Yes, I totally agree with you and the Almadovar poster is another good example. The earlier artwork just brought to my mind that maybe porn is age old thing and it’s interesting that if it survives for long enough it gets this aura of acceptability.

Either way I think social media platforms should tune their filters to each society they operate in.

ElFitz · on June 18, 2023

Oh, porn definitely is an extremely old thing.

Pompei is remarkable in that aspect. Not only for the porn [1] preserved by the eruption, but also for the (some explicit) graffiti [2] [3] [4] [5]. It seems their perception and use too have evolved over time. And that "x was here" truly is timeless.

[1]: https://blainebonham.com/the-brothels-of-pompeii-may-i-see-a...

[2]: https://www.theatlantic.com/technology/archive/2016/03/adrie...

[3]: https://kashgar.com.au/blogs/history/the-bawdy-graffiti-of-p...

[4]: https://www.wondriumdaily.com/writing-on-the-wall-decoding-t...

[5]: https://en.m.wikipedia.org/wiki/Roman_graffiti

pmoriarty · on June 18, 2023

"Why are tech companies so puritanical? Adult content is not immoral."

It's all about "optics" and PR. These companies don't want their brands associated with porn. That's why YouTube doesn't allow porn on their site, even though it would be enormously profitable.

kramerger · on June 18, 2023

Oh mate, there is porn on YT.

harshreality · on June 18, 2023

Unless you have visibility into a niche corner of youtube that nobody else does...

Is there content on YT that could possibly be called porn? Sure. Is there actual porn the way most people understand it? Not more than a vanishingly small amount that would be next to impossible to find without getting directly linked to it.

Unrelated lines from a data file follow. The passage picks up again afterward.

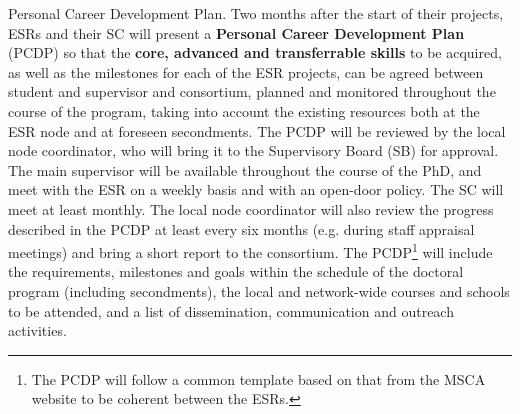 \noindent \color{blue}Personal Career Development Plan. \color{black}
Two months after the start of their projects, ESRs and their SC will present a \textbf{Personal Career Development Plan} (PCDP) so that the \textbf{core, advanced and transferrable skills} to be acquired, as well as the milestones for each of the ESR projects, can be agreed between student and supervisor and consortium, planned and monitored throughout the course of the program, taking into account the existing resources both at the ESR node and at foreseen secondments. The PCDP will be reviewed by the local node coordinator, who will bring it to the Supervisory Board (SB) for approval. The main supervisor will be available throughout the course of the PhD, and meet with the ESR on a weekly basis and with an open-door policy. The SC will meet at least monthly.
The local node coordinator will also review the progress described in the PCDP at least every six months (e.g. during staff appraisal meetings) and bring a short report to the consortium. 
The PCDP\footnote{The \acronym PCDP will follow a common template based on that from the MSCA website to be coherent between the ESRs.} will include the requirements, milestones and goals within the schedule of the doctoral program (including secondments), the local and network-wide courses and schools to be attended, and a list of dissemination, communication and outreach activities. 



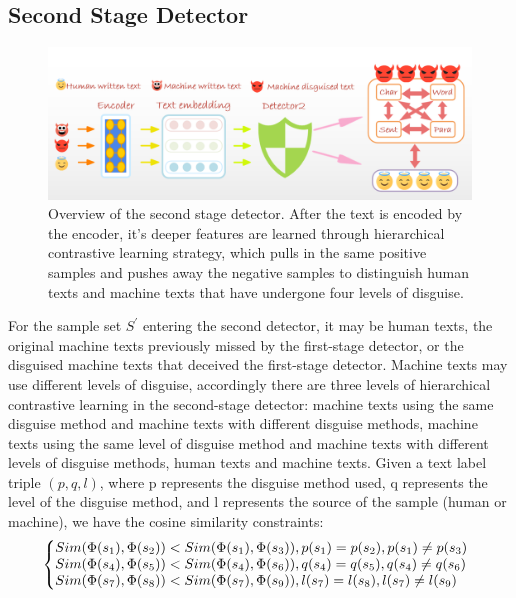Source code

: \documentclass[11pt]{article}
\begin{document}
	\subsection{Second Stage Detector}
	\label{sec:second_stage}
	\begin{figure}
    \centering
    \includegraphics[width=1.0\linewidth]{pics/second-detector.png}
    \caption{Overview of the second stage detector. After the text is encoded by the encoder, it's deeper features are learned through hierarchical contrastive learning strategy, which pulls in the same positive samples and pushes away the negative samples to distinguish human texts and machine texts that have undergone four levels of disguise.}
\label{fig:second-detector}
\end{figure}
	For the sample set $S^\prime$ entering the second detector, it may be human texts, the original machine texts previously missed by the first-stage detector, or the disguised machine texts that deceived the first-stage detector. Machine texts may use different levels of disguise, accordingly there are three levels of hierarchical contrastive learning in the second-stage detector: machine texts using the same disguise method and machine texts with different disguise methods, machine texts using the same level of disguise method and machine texts with different levels of disguise methods, human texts and machine texts. Given a text label triple $(p, q, l)$, where p represents the disguise method used, q represents the level of the disguise method, and l represents the source of the sample (human or machine), we have the cosine similarity constraints:
	\begin{equation}
    \label{ineq:sim_equal}
    \left\{
    \begin{array}{@{\extracolsep{\fill}}lllll}
      Sim(\Phi(s_1),\Phi(s_2))<Sim(\Phi(s_1),\Phi(s_3)),p(s_1)=p(s_2),p(s_1)\neq p(s_3)\\
      Sim(\Phi(s_4),\Phi(s_5))<Sim(\Phi(s_4),\Phi(s_6)),q(s_4)=q(s_5),q(s_4)\neq q(s_6)\\
      Sim(\Phi(s_7),\Phi(s_8))<Sim(\Phi(s_7),\Phi(s_9)),l(s_7)=l(s_8),l(s_7)\neq l(s_9)\\
    \end{array}
    \right.
    \end{equation}
\end{document}
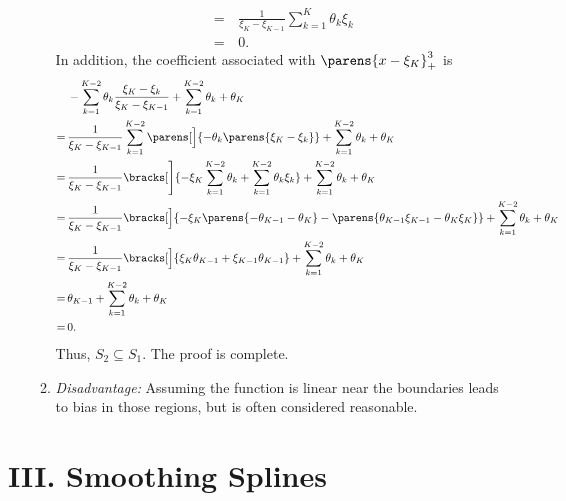 \documentclass[12pt]{article}
\begin{document}
\begin{enumerate}[label=\textbf{\arabic*.}]
\begin{enumerate}
\begin{align*}
			= & \, \frac{1}{\xi_K - \xi_{K-1}} \sum_{k=1}^{K} \theta_k \xi_k \\ 
			= & \, 0. 
		\end{align*}
		In addition, the coefficient associated with $\parens{x-\xi_{K}}_+^3$ is 
		\begin{align*}
			& \, - \sum_{k=1}^{K-2} \theta_k \frac{\xi_K - \xi_k}{\xi_K - \xi_{K-1}} + \sum_{k=1}^{K-2} \theta_k + \theta_K \\ 
			= & \, \frac{1}{\xi_K - \xi_{K-1}} \sum_{k=1}^{K-2} \parens[\Big]{- \theta_k \parens{\xi_K - \xi_k} } + \sum_{k=1}^{K-2} \theta_k + \theta_K \\ 
			= & \, \frac{1}{\xi_K - \xi_{K-1}} \bracks[\Bigg]{ - \xi_K \sum_{k=1}^{K-2} \theta_k + \sum_{k=1}^{K-2} \theta_k \xi_k} + \sum_{k=1}^{K-2} \theta_k + \theta_K \\ 
			= & \, \frac{1}{\xi_K - \xi_{K-1}} \bracks[\Big]{ - \xi_K \parens{-\theta_{K-1} - \theta_K} - \parens{ \theta_{K-1} \xi_{K-1} - \theta_K \xi_K }} + \sum_{k=1}^{K-2} \theta_k + \theta_K \\ 
			= & \, \frac{1}{\xi_K - \xi_{K-1}} \bracks[\Big]{ \xi_K \theta_{K-1} + \xi_{K-1} \theta_{K-1} } + \sum_{k=1}^{K-2} \theta_k + \theta_K \\ 
			= & \, \theta_{K-1} + \sum_{k=1}^{K-2} \theta_k + \theta_K \\ 
			= & \, 0. 
		\end{align*}
		Thus, $S_2 \subseteq S_1$. The proof is complete. 
				
		\item \textit{Disadvantage:} Assuming the function is linear near the boundaries leads to bias in those regions, but is often considered reasonable. 
	
	\end{enumerate}
	
\end{enumerate}


\section*{III. Smoothing Splines} 
\end{document}
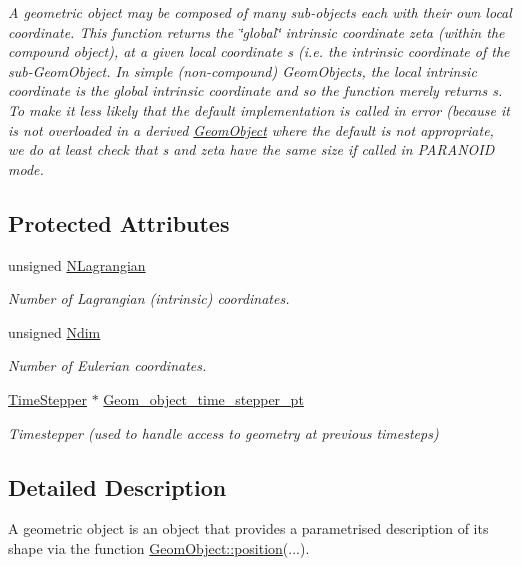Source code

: \begin{DoxyCompactItemize}
\begin{DoxyCompactList}\small\item\em A geometric object may be composed of many sub-\/objects each with their own local coordinate. This function returns the \char`\"{}global\char`\"{} intrinsic coordinate zeta (within the compound object), at a given local coordinate s (i.\+e. the intrinsic coordinate of the sub-\/\+Geom\+Object. In simple (non-\/compound) Geom\+Objects, the local intrinsic coordinate is the global intrinsic coordinate and so the function merely returns s. To make it less likely that the default implementation is called in error (because it is not overloaded in a derived \hyperlink{classoomph_1_1GeomObject}{Geom\+Object} where the default is not appropriate, we do at least check that s and zeta have the same size if called in P\+A\+R\+A\+N\+O\+ID mode. \end{DoxyCompactList}\end{DoxyCompactItemize}
\subsection*{Protected Attributes}
\begin{DoxyCompactItemize}
\item 
unsigned \hyperlink{classoomph_1_1GeomObject_a11d8ac51be65ee822a6c782c5e079a2c}{N\+Lagrangian}
\begin{DoxyCompactList}\small\item\em Number of Lagrangian (intrinsic) coordinates. \end{DoxyCompactList}\item 
unsigned \hyperlink{classoomph_1_1GeomObject_a6351e2d8fbd54ff23498eb6f77c905cc}{Ndim}
\begin{DoxyCompactList}\small\item\em Number of Eulerian coordinates. \end{DoxyCompactList}\item 
\hyperlink{classoomph_1_1TimeStepper}{Time\+Stepper} $\ast$ \hyperlink{classoomph_1_1GeomObject_a158a36e0dbcaf236ffc351b76faaed53}{Geom\+\_\+object\+\_\+time\+\_\+stepper\+\_\+pt}
\begin{DoxyCompactList}\small\item\em Timestepper (used to handle access to geometry at previous timesteps) \end{DoxyCompactList}\end{DoxyCompactItemize}


\subsection{Detailed Description}
A geometric object is an object that provides a parametrised description of its shape via the function \hyperlink{classoomph_1_1GeomObject_a0d04c9d4667817f3ef24bb660fd56065}{Geom\+Object\+::position}(...).

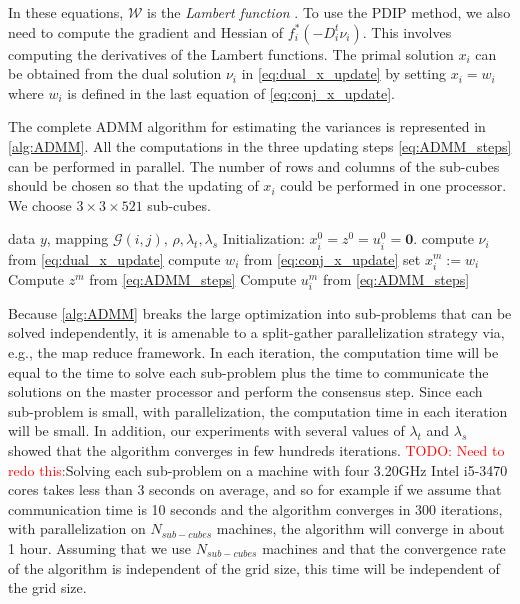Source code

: \documentclass{article}
\newcommand{\attn}[1]{\textcolor{red}{TODO: #1}}
\begin{document}
In these equations, $\mathscr{W}$ is the \textit{Lambert function}
\citep{corless_lambertw_1996}. To use the PDIP method, we also need to
compute the gradient and Hessian of $f_i^*(-D_i^t\nu_i)$. This
involves computing the derivatives of the Lambert functions. The
primal solution $x_i$ can be obtained from the dual solution $\nu_i$
in \eqref{eq:dual_x_update} by setting $x_i=w_i$ where $w_i$ is
defined in the last equation of \eqref{eq:conj_x_update}.  

The complete ADMM algorithm for estimating the variances is
represented in \autoref{alg:ADMM}. All the computations in the three
updating steps \eqref{eq:ADMM_steps} can be performed in parallel. The
number of rows and columns of the sub-cubes should be chosen so that
the updating of $x_i$ could be performed in one processor. We choose
$3\times3\times521$ sub-cubes. 

\begin{algorithm}[tb]
  \caption{ADMM for sparse estimation of variance of spatio-temporal
    data \attn{Fix this}}
  \label{alg:ADMM}
  \begin{algorithmic}
     data $y$, mapping $\mathscr{G}(i,j)$,
    $\rho,\lambda_t,\lambda_s$ 
    \STATE Initialization: $x_i^0=z^0=u_i^0=\textbf{0}$.
    \STATE compute $\nu_i$ from \eqref{eq:dual_x_update}
    \STATE compute $w_i$ from \eqref{eq:conj_x_update}
    \STATE set $x_i^m:=w_i$
    \ENDFOR
    \STATE Compute $z^m$ from  \eqref{eq:ADMM_steps}
    \STATE Compute $u_i^m$ from  \eqref{eq:ADMM_steps}
    \ENDFOR
  \end{algorithmic}
\end{algorithm}

Because \autoref{alg:ADMM} breaks the large optimization into
sub-problems that can be solved independently, it is amenable to a
split-gather parallelization strategy via, e.g., the map reduce framework.
In each iteration, the
computation time will be equal to the time to solve each sub-problem
plus the time to communicate the solutions on the master processor
and perform the consensus step. Since each sub-problem is
small, with parallelization, the computation time in each iteration
will be small. In addition, our experiments with several values of
$\lambda_t$ and $\lambda_s$ showed that the algorithm converges in few
hundreds iterations. 
\attn{Need to redo this:}Solving each sub-problem on a machine with four
3.20GHz Intel i5-3470 cores takes less than 3 seconds on average, and
so for example if we assume that communication time is 10 seconds and
the algorithm converges in 300 iterations, with parallelization on
$N_{sub-cubes}$ machines, the algorithm will converge in about 1
hour. Assuming that we use $N_{sub-cubes}$ machines and that the
convergence rate of the algorithm is independent of the grid size,
this time will be independent of the grid size. 
\end{document}
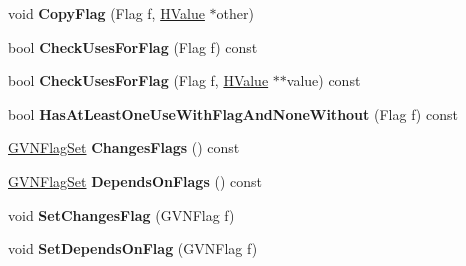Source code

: \begin{DoxyCompactItemize}
\item 
\hypertarget{classv8_1_1internal_1_1_h_value_a757b5f5801a6aa346e3427e2f3bda83f}{}void {\bfseries Copy\+Flag} (Flag f, \hyperlink{classv8_1_1internal_1_1_h_value}{H\+Value} $\ast$other)\label{classv8_1_1internal_1_1_h_value_a757b5f5801a6aa346e3427e2f3bda83f}

\item 
\hypertarget{classv8_1_1internal_1_1_h_value_a5354d77b3f1e58c8343fade63c628560}{}bool {\bfseries Check\+Uses\+For\+Flag} (Flag f) const \label{classv8_1_1internal_1_1_h_value_a5354d77b3f1e58c8343fade63c628560}

\item 
\hypertarget{classv8_1_1internal_1_1_h_value_a2d8c9f81670f39de49a5648804a0fed9}{}bool {\bfseries Check\+Uses\+For\+Flag} (Flag f, \hyperlink{classv8_1_1internal_1_1_h_value}{H\+Value} $\ast$$\ast$value) const \label{classv8_1_1internal_1_1_h_value_a2d8c9f81670f39de49a5648804a0fed9}

\item 
\hypertarget{classv8_1_1internal_1_1_h_value_ab00d27f5b0a7c4bd4d5afead95d72a7c}{}bool {\bfseries Has\+At\+Least\+One\+Use\+With\+Flag\+And\+None\+Without} (Flag f) const \label{classv8_1_1internal_1_1_h_value_ab00d27f5b0a7c4bd4d5afead95d72a7c}

\item 
\hypertarget{classv8_1_1internal_1_1_h_value_a684ce4b2cfe10ce46a1e9448b1910df6}{}\hyperlink{classv8_1_1internal_1_1_enum_set}{G\+V\+N\+Flag\+Set} {\bfseries Changes\+Flags} () const \label{classv8_1_1internal_1_1_h_value_a684ce4b2cfe10ce46a1e9448b1910df6}

\item 
\hypertarget{classv8_1_1internal_1_1_h_value_a09d654cd1140b559e210ece25be857f0}{}\hyperlink{classv8_1_1internal_1_1_enum_set}{G\+V\+N\+Flag\+Set} {\bfseries Depends\+On\+Flags} () const \label{classv8_1_1internal_1_1_h_value_a09d654cd1140b559e210ece25be857f0}

\item 
\hypertarget{classv8_1_1internal_1_1_h_value_a0f836c72d478f9036cc77f53a0b61758}{}void {\bfseries Set\+Changes\+Flag} (G\+V\+N\+Flag f)\label{classv8_1_1internal_1_1_h_value_a0f836c72d478f9036cc77f53a0b61758}

\item 
\hypertarget{classv8_1_1internal_1_1_h_value_aeb16dbd964c886fc3864d6d8f15c8068}{}void {\bfseries Set\+Depends\+On\+Flag} (G\+V\+N\+Flag f)\label{classv8_1_1internal_1_1_h_value_aeb16dbd964c886fc3864d6d8f15c8068}


\end{DoxyCompactItemize}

YT doesn't even allow gratuitous posing, especially lingering rear shots, for try-on hauls. Sex talk (no explicit activity) is allowed, but put behind their "inappropriate" warning. I haven't seen anything that isn't at least dual-use educational or ASMR. I haven't seen anything that's particularly vulgar, even if it didn't descend into problematic fetishes. Plenty of YT channels were banned for suggestive sexual ASMR, even without nudity or explicit roleplay. They don't have as much problem with scantily clad, suggestive dancing in mainstream-approved media content though, but that's not porn either.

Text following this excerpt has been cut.